I have areas of memory that could be considered "array of bits". They are equivalent to
unsigned char arr[256];
But it would be better thought of as
bit arr[2048];
I'm accessing separate bits from it with
#define GETBIT(x,in) ((in)[ ((x)/8) ] & 1<<(7-((x)%8)))
but I do it a lot in many places of the code, often in performance-critical sections and I wonder if there are any smarter, more optimal methods to do it.
extra info: Architecture: ARM9 (32 bit); gcc/Linux. The physical data representation can't be changed - it is externally provided or mapped for external use.
I don't think so. In fact, many CPU architectures won't access bits individually.
On C++ you have std::bitset<N>. but may not have highest-performance depending on your compiler's implementation and optimization.
BTW, it may be better to group your bit-array as uint32_t[32] (or uint64_t[16]) for aligned dereferencing (which bitset does this for you already).
For randomly accessing individual bits, the macro you've suggested is as good as you're going to get (as long as you turn on optimisations in your compiler).

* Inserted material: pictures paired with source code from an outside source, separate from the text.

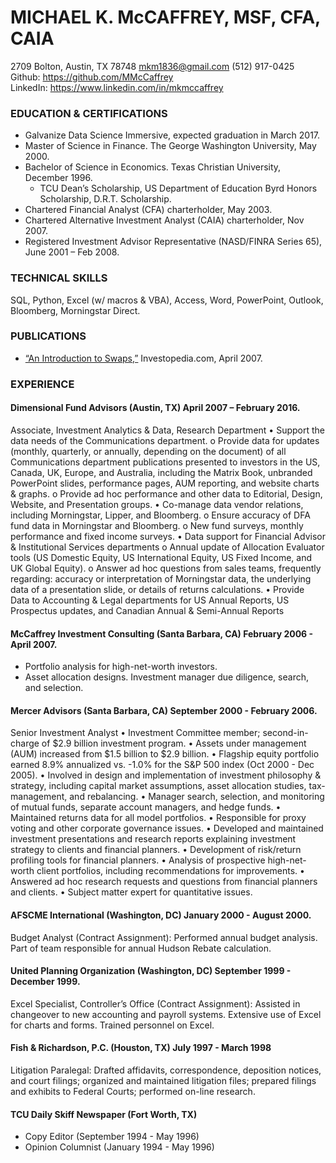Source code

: # MICHAEL K. McCAFFREY, MSF, CFA, CAIA
2709 Bolton, Austin, TX 78748  mkm1836@gmail.com  (512) 917-0425  
Github: https://github.com/MMcCaffrey  
LinkedIn: https://www.linkedin.com/in/mkmccaffrey  

### EDUCATION & CERTIFICATIONS
* Galvanize Data Science Immersive, expected graduation in March 2017.
* Master of Science in Finance. The George Washington University, May 2000.  
* Bachelor of Science in Economics. Texas Christian University, December 1996.  
	* TCU Dean’s Scholarship, US Department of Education Byrd Honors Scholarship, D.R.T. Scholarship.  
* Chartered Financial Analyst (CFA) charterholder, May 2003.  
* Chartered Alternative Investment Analyst (CAIA) charterholder, Nov 2007.
* Registered Investment Advisor Representative (NASD/FINRA Series 65), June 2001 – Feb 2008.

### TECHNICAL SKILLS
SQL, Python, Excel (w/ macros & VBA), Access, Word, PowerPoint, Outlook, Bloomberg, Morningstar Direct.

### PUBLICATIONS
* [“An Introduction to Swaps,”](http://www.investopedia.com/articles/optioninvestor/07/swaps.asp) Investopedia.com, April 2007. 

### EXPERIENCE
#### Dimensional Fund Advisors (Austin, TX) April 2007 – February 2016.
Associate, Investment Analytics & Data, Research Department
•	Support the data needs of the Communications department.
o	Provide data for updates (monthly, quarterly, or annually, depending on the document) of all Communications department publications presented to investors in the US, Canada, UK, Europe, and Australia, including the Matrix Book, unbranded PowerPoint slides, performance pages, AUM reporting, and website charts & graphs.
o	Provide ad hoc performance and other data to Editorial, Design, Website, and Presentation groups.
•	Co-manage data vendor relations, including Morningstar, Lipper, and Bloomberg.
o	Ensure accuracy of DFA fund data in Morningstar and Bloomberg.
o	New fund surveys, monthly performance and fixed income surveys.
•	Data support for Financial Advisor & Institutional Services departments
o	Annual update of Allocation Evaluator tools (US Domestic Equity, US International Equity, US Fixed Income, and UK Global Equity).
o	Answer ad hoc questions from sales teams, frequently regarding: accuracy or interpretation of Morningstar data, the underlying data of a presentation slide, or details of returns calculations.
•	Provide Data to Accounting & Legal departments for US Annual Reports, US Prospectus updates, and Canadian Annual & Semi-Annual Reports

#### McCaffrey Investment Consulting (Santa Barbara, CA) February 2006 - April 2007.
* Portfolio analysis for high-net-worth investors.
* Asset allocation designs. Investment manager due diligence, search, and selection.

#### Mercer Advisors (Santa Barbara, CA) September 2000 - February 2006.
Senior Investment Analyst
•	Investment Committee member; second-in-charge of $2.9 billion investment program.
•	Assets under management (AUM) increased from $1.5 billion to $2.9 billion.
•	Flagship equity portfolio earned 8.9% annualized vs. -1.0% for the S&P 500 index (Oct 2000 - Dec 2005).
•	Involved in design and implementation of investment philosophy & strategy, including capital market assumptions, asset allocation studies, tax-management, and rebalancing.
•	Manager search, selection, and monitoring of mutual funds, separate account managers, and hedge funds. 
•	Maintained returns data for all model portfolios.
•	Responsible for proxy voting and other corporate governance issues.
•	Developed and maintained investment presentations and research reports explaining investment strategy to clients and financial planners.
•	Development of risk/return profiling tools for financial planners.
•	Analysis of prospective high-net-worth client portfolios, including recommendations for improvements.
•	Answered ad hoc research requests and questions from financial planners and clients.
•	Subject matter expert for quantitative issues.

#### AFSCME International (Washington, DC) January 2000 - August 2000.
Budget Analyst (Contract Assignment):  Performed annual budget analysis. Part of team responsible for annual Hudson Rebate calculation.

#### United Planning Organization (Washington, DC) September 1999 - December 1999.
Excel Specialist, Controller’s Office (Contract Assignment): Assisted in changeover to new accounting and payroll systems. Extensive use of Excel for charts and forms. Trained personnel on Excel.

#### Fish & Richardson, P.C. (Houston, TX) July 1997 - March 1998  
Litigation Paralegal:  Drafted affidavits, correspondence, deposition notices, and court filings; organized and maintained litigation files; prepared filings and exhibits to Federal Courts; performed on-line research.
	
#### TCU Daily Skiff Newspaper (Fort Worth, TX)  
* Copy Editor (September 1994 - May 1996)  
* Opinion Columnist (January 1994 - May 1996)  


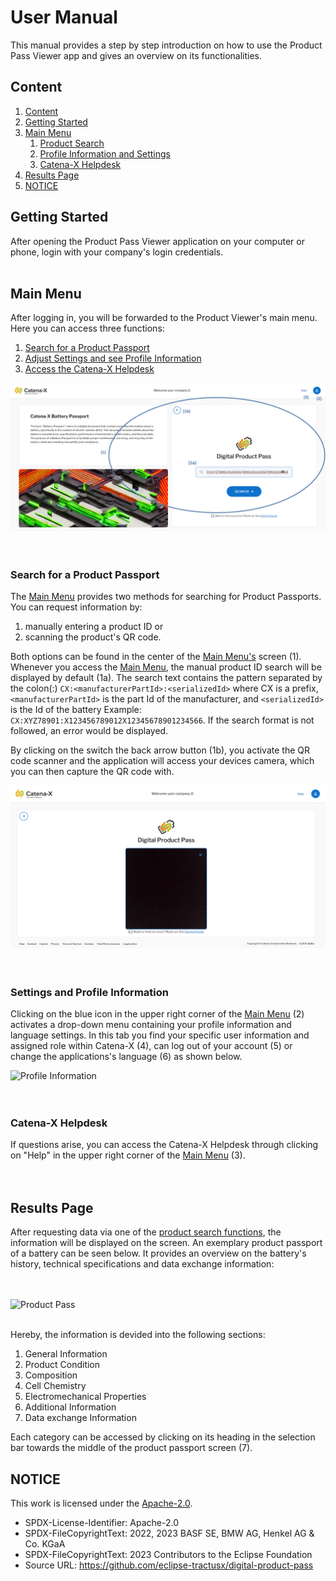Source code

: <!--
  Catena-X - Product Passport Consumer Application
 
  Copyright (c) 2022, 2023 BASF SE, BMW AG, Henkel AG & Co. KGaA
 
  See the NOTICE file(s) distributed with this work for additional
  information regarding copyright ownership.
 
  This program and the accompanying materials are made available under the
  terms of the Apache License, Version 2.0 which is available at
  https://www.apache.org/licenses/LICENSE-2.0.
 
  Unless required by applicable law or agreed to in writing, software
  distributed under the License is distributed on an "AS IS" BASIS
  WITHOUT WARRANTIES OR CONDITIONS OF ANY KIND,
  either express or implied. See the
  License for the specific language govern in permissions and limitations
  under the License.
 
  SPDX-License-Identifier: Apache-2.0
-->

# User Manual

This manual provides a step by step introduction on how to use the Product Pass Viewer app and gives an overview on its functionalities.

## Content

1. [Content](#content)
2. [Getting Started](#getting-started)
3. [Main Menu](#main-menu)
    1. [Product Search](#search-for-a-product-passport)
    2. [Profile Information and Settings](#settings-and-profile-information)
    3. [Catena-X Helpdesk](#catena-x-helpdesk)
4. [Results Page](#results-page)
5. [NOTICE](#notice)

## Getting Started

After opening the Product Pass Viewer application on your computer or phone, login with your company's login credentials.
</br></br>  

## Main Menu

After logging in, you will be forwarded to the Product Viewer's main menu. Here you can access three functions:

1. [Search for a Product Passport](#search-for-a-product-passport)
2. [Adjust Settings and see Profile Information](#settings-and-profile-information)
3. [Access the Catena-X Helpdesk](#catena-x-helpdesk)

![Main Menu](./MainMenu.png)  
</br></br>  

### Search for a Product Passport

The [Main Menu](#main-menu) provides two methods for searching for Product Passports. You can request information by:

1. manually entering a product ID or
2. scanning the product's QR code.

Both options can be found in the center of the [Main Menu's](#main-menu) screen (1). Whenever you access the [Main Menu](#main-menu), the manual product ID search will be displayed by default (1a). The search text contains the pattern separated by the colon(:) `CX:<manufacturerPartId>:<serializedId>` where CX is a prefix, `<manufacturerPartId>` is the part Id of the manufacturer, and `<serializedId>` is the Id of the battery Example: `CX:XYZ78901:X123456789012X12345678901234566`. If the search format is not followed, an error would be displayed.

 By clicking on the switch the back arrow button (1b), you activate the QR code scanner and the application will access your devices camera, which you can then capture the QR code with.


![Scan Passport](./scan-passport.png)  
</br></br>  

### Settings and Profile Information

Clicking on the blue icon in the upper right corner of the [Main Menu](#main-menu) (2) activates a drop-down menu containing your profile information and language settings. In this tab you find your specific user information and assigned role within Catena-X (4), can log out of your account (5) or change the applications's language (6) as shown below.

![Profile Information](./UserProfile.png)  
</br></br>  

### Catena-X Helpdesk

If questions arise, you can access the Catena-X Helpdesk through clicking on "Help" in the upper right corner of the [Main Menu](#main-menu) (3).  
</br></br>

## Results Page

 After requesting data via one of the [product search functions](#search-for-a-product-passport), the information will be displayed on the screen. An exemplary product passport of a battery can be seen below. It provides an overview on the battery's history, technical specifications and data exchange information:

</br></br>
![Product Pass](./ProductPassport.png)
</br></br>

Hereby, the information is devided into the following sections:

1. General Information
2. Product Condition
3. Composition
4. Cell Chemistry
5. Electromechanical Properties
6. Additional Information
7. Data exchange Information

Each category can be accessed by clicking on its heading in the selection bar towards the middle of the product passport screen (7).


## NOTICE

This work is licensed under the [Apache-2.0](https://www.apache.org/licenses/LICENSE-2.0).

- SPDX-License-Identifier: Apache-2.0
- SPDX-FileCopyrightText: 2022, 2023 BASF SE, BMW AG, Henkel AG & Co. KGaA
- SPDX-FileCopyrightText: 2023 Contributors to the Eclipse Foundation
- Source URL: https://github.com/eclipse-tractusx/digital-product-pass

If there is any pattern at all to the bits you're accessing, then you may be able to do better. For example, if you often access pairs of bits, then you may see some improvement by providing a method to get two bits instead of one, even if you don't always end up using both bits.
As with any optimisation problem, you will need to be very familiar with the behaviour of your code, in particular its access patterns in your bit array, to make a meaningful improvement in performance.
Update: Since you access ranges of bits, you can probably squeeze some more performance out of your macros. For example, if you need to access four bits you might have macros like this:
#define GETBITS_0_4(x,in) (((in)[(x)/8] & 0x0f))
#define GETBITS_1_4(x,in) (((in)[(x)/8] & 0x1e) >> 1)
#define GETBITS_2_4(x,in) (((in)[(x)/8] & 0x3c) >> 2)
#define GETBITS_3_4(x,in) (((in)[(x)/8] & 0x78) >> 3)
#define GETBITS_4_4(x,in) (((in)[(x)/8] & 0xf0) >> 4)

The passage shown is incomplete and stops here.